The below is a public version of a post originally posted on an internal blog at the Education Advisory Board (EAB), my current employer. We don’t yet have a public tech blog, but I got permission to edit and post it here, along with the referenced code.
Data Science teams get asked to do a lot of different sorts of things. Some of what the team that I’m part of builds is enterprise-scale predictive analytics, such as the Student Risk Model that’s part of the Student Success Collaborative. That’s basically software development with a statistical twist and machine-learning core. Sometimes we get asked to do quick-and-dirty, one-off sorts of things, to answer a research question. We have a variety of tools and processes for that task. But there’s a third category that I want to focus on – frequently requested but slightly-different reports.
what is it
There’s a relatively new theme in the scientific research community called reproducible research. Briefly, the idea is that it should be possible to re-do all steps after data collection automatically, including data cleaning and reformatting, statistical analyses, and even the actual generation of a camera-ready report with charts, graphs, and tables.
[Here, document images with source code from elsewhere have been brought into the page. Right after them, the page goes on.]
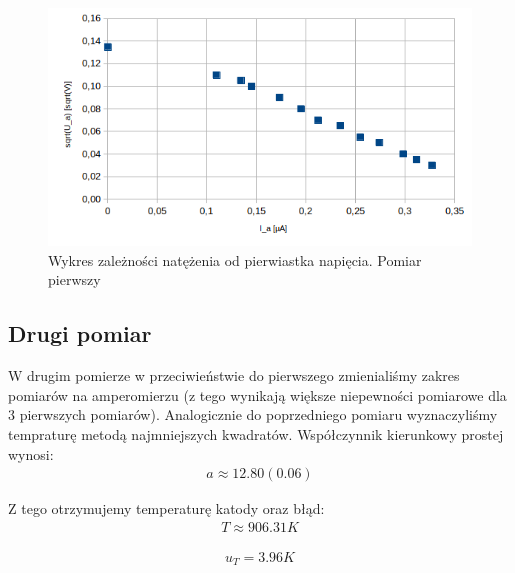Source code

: \documentclass[a4paper]{article}
\begin{document}
\begin{figure}[h!]
	\includegraphics[scale=1]{T1_Ia_sqrtU}
	\centering
	\caption{Wykres zależności natężenia od pierwiastka napięcia. Pomiar pierwszy}
\end{figure}

\newpage
\subsection{Drugi pomiar}
W drugim pomierze w przeciwieństwie do pierwszego zmienialiśmy zakres pomiarów na amperomierzu (z tego wynikają większe niepewności pomiarowe dla 3 pierwszych pomiarów). Analogicznie do poprzedniego pomiaru wyznaczyliśmy tempraturę metodą najmniejszych kwadratów. Współczynnik kierunkowy prostej wynosi:
\begin{align*}
a \approx 12.80 (0.06)
\end{align*}

Z tego otrzymujemy temperaturę katody oraz błąd:
\begin{align*}
T \approx 906.31 K
\end{align*}

\begin{align*}
u_{T} = 3.96 K
\end{align*}
\end{document}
This means that if you realized that, say, one data point in your analysis was bogus and needed to be removed, you could remove that data point, press a button, and in a minute or two have a shiny new PDF with all of the results automatically updated.
This type of reproducible research has been around for a while, although it’s having a recent resurgence in part due to the so-called “statistical crisis“. The R (and S) statistical programming languages have supported LaTeX, the scientific document creation/typesetting tool, for many years. Using a tool called Sweave, a researcher “weaves” chunks of text and chunks of R code together. The document is then “executed”, where the R code chunks are executed and the results are converted into a single LaTeX document, which is then compiled into a PDF or similar. The code can generate charts and tables, so no manual effort is needed to rebuild a camera-ready document.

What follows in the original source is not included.